Task item
Take the entries below and print, exactly, the stretch from the line containing "- **Maintained by**: [Adam" through the line containing "This project is", both included.

Available data
Start of Block
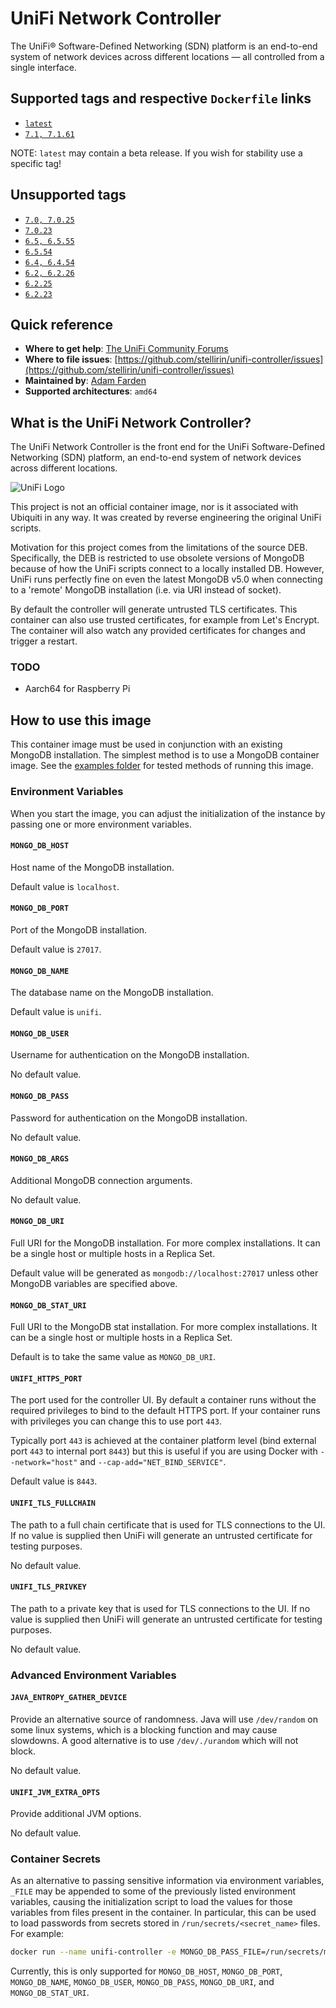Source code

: # UniFi Network Controller

The UniFi® Software-Defined Networking (SDN) platform is an end-to-end system of network devices across different locations — all controlled from a single interface.

## Supported tags and respective `Dockerfile` links

- [`latest`](https://github.com/stellirin/unifi-controller/blob/main/Dockerfile)
- [`7.1, 7.1.61`](https://github.com/stellirin/unifi-controller/blob/v7.1.61/Dockerfile)

NOTE: `latest` may contain a beta release. If you wish for stability use a specific tag!

## Unsupported tags

- [`7.0, 7.0.25`](https://github.com/stellirin/unifi-controller/blob/v7.0.25/Dockerfile)
- [`7.0.23`](https://github.com/stellirin/unifi-controller/blob/v7.0.23/Dockerfile)
- [`6.5, 6.5.55`](https://github.com/stellirin/unifi-controller/blob/v6.5.55/Dockerfile)
- [`6.5.54`](https://github.com/stellirin/unifi-controller/blob/v6.5.54/Dockerfile)
- [`6.4, 6.4.54`](https://github.com/stellirin/unifi-controller/blob/v6.4.54/Dockerfile)
- [`6.2, 6.2.26`](https://github.com/stellirin/unifi-controller/blob/v6.2.26/Dockerfile)
- [`6.2.25`](https://github.com/stellirin/unifi-controller/blob/v6.2.25/Dockerfile)
- [`6.2.23`](https://github.com/stellirin/unifi-controller/blob/v6.2.23/Dockerfile)

## Quick reference

- **Where to get help**: [The UniFi Community Forums](https://community.ui.com/)
- **Where to file issues**: [https://github.com/stellirin/unifi-controller/issues](https://github.com/stellirin/unifi-controller/issues)
- **Maintained by**: [Adam Farden](https://github.com/stellirin/unifi-controller)
- **Supported architectures**: `amd64`

## What is the UniFi Network Controller?

The UniFi Network Controller is the front end for the UniFi Software-Defined Networking (SDN) platform, an end-to-end system of network devices across different locations.

![UniFi Logo](https://upload.wikimedia.org/wikipedia/en/9/93/Ubiquiti_Networks_2016.svg)

This project is not an official container image, nor is it associated with Ubiquiti in any way. It was created by reverse engineering the original UniFi scripts.

Motivation for this project comes from the limitations of the source DEB. Specifically, the DEB is restricted to use obsolete versions of MongoDB because of how the UniFi scripts connect to a locally installed DB. However, UniFi runs perfectly fine on even the latest MongoDB v5.0 when connecting to a 'remote' MongoDB installation (i.e. via URI instead of socket).

By default the controller will generate untrusted TLS certificates. This container can also use trusted certificates, for example from Let's Encrypt. The container will also watch any provided certificates for changes and trigger a restart.

### **TODO**

- Aarch64 for Raspberry Pi

## How to use this image

This container image must be used in conjunction with an existing MongoDB installation. The simplest method is to use a MongoDB container image. See the [examples folder](https://github.com/stellirin/unifi-controller/tree/main/examples) for tested methods of running this image.

### Environment Variables

When you start the image, you can adjust the initialization of the instance by passing one or more environment variables.

#### `MONGO_DB_HOST`

Host name of the MongoDB installation.

Default value is `localhost`.

#### `MONGO_DB_PORT`

Port of the MongoDB installation.

Default value is `27017`.

#### `MONGO_DB_NAME`

The database name on the MongoDB installation.

Default value is `unifi`.

#### `MONGO_DB_USER`

Username for authentication on the MongoDB installation.

No default value.

#### `MONGO_DB_PASS`

Password for authentication on the MongoDB installation.

No default value.

#### `MONGO_DB_ARGS`

Additional MongoDB connection arguments.

No default value.

#### `MONGO_DB_URI`

Full URI for the MongoDB installation. For more complex installations. It can be a single host or multiple hosts in a Replica Set.

Default value will be generated as `mongodb://localhost:27017` unless other MongoDB variables are specified above.

#### `MONGO_DB_STAT_URI`

Full URI to the MongoDB stat installation. For more complex installations. It can be a single host or multiple hosts in a Replica Set.

Default is to take the same value as `MONGO_DB_URI`.

#### `UNIFI_HTTPS_PORT`

The port used for the controller UI. By default a container runs without the required privileges to bind to the default HTTPS port. If your container runs with privileges you can change this to use port `443`.

Typically port `443` is achieved at the container platform level (bind external port `443` to internal port `8443`) but this is useful if you are using Docker with `--network="host"` and `--cap-add="NET_BIND_SERVICE"`.

Default value is `8443`.

#### `UNIFI_TLS_FULLCHAIN`

The path to a full chain certificate that is used for TLS connections to the UI. If no value is supplied then UniFi will generate an untrusted certificate for testing purposes.

No default value.

#### `UNIFI_TLS_PRIVKEY`

The path to a private key that is used for TLS connections to the UI. If no value is supplied then UniFi will generate an untrusted certificate for testing purposes.

No default value.

### Advanced Environment Variables

#### `JAVA_ENTROPY_GATHER_DEVICE`

Provide an alternative source of randomness. Java will use `/dev/random` on some linux systems, which is a blocking function and may cause slowdowns. A good alternative is to use `/dev/./urandom` which will not block.

No default value.

#### `UNIFI_JVM_EXTRA_OPTS`

Provide additional JVM options.

No default value.

### Container Secrets

As an alternative to passing sensitive information via environment variables, `_FILE` may be appended to some of the previously listed environment variables, causing the initialization script to load the values for those variables from files present in the container. In particular, this can be used to load passwords from secrets stored in `/run/secrets/<secret_name>` files. For example:

```sh
docker run --name unifi-controller -e MONGO_DB_PASS_FILE=/run/secrets/mongo-db-password -d stellirin/unifi-controller:latest
```

Currently, this is only supported for `MONGO_DB_HOST`, `MONGO_DB_PORT`, `MONGO_DB_NAME`, `MONGO_DB_USER`, `MONGO_DB_PASS`, `MONGO_DB_URI`, and `MONGO_DB_STAT_URI`.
End of Block
Solution
- **Maintained by**: [Adam Farden](https://github.com/stellirin/unifi-controller)
- **Supported architectures**: `amd64`

## What is the UniFi Network Controller?

The UniFi Network Controller is the front end for the UniFi Software-Defined Networking (SDN) platform, an end-to-end system of network devices across different locations.

![UniFi Logo](https://upload.wikimedia.org/wikipedia/en/9/93/Ubiquiti_Networks_2016.svg)

This project is not an official container image, nor is it associated with Ubiquiti in any way. It was created by reverse engineering the original UniFi scripts.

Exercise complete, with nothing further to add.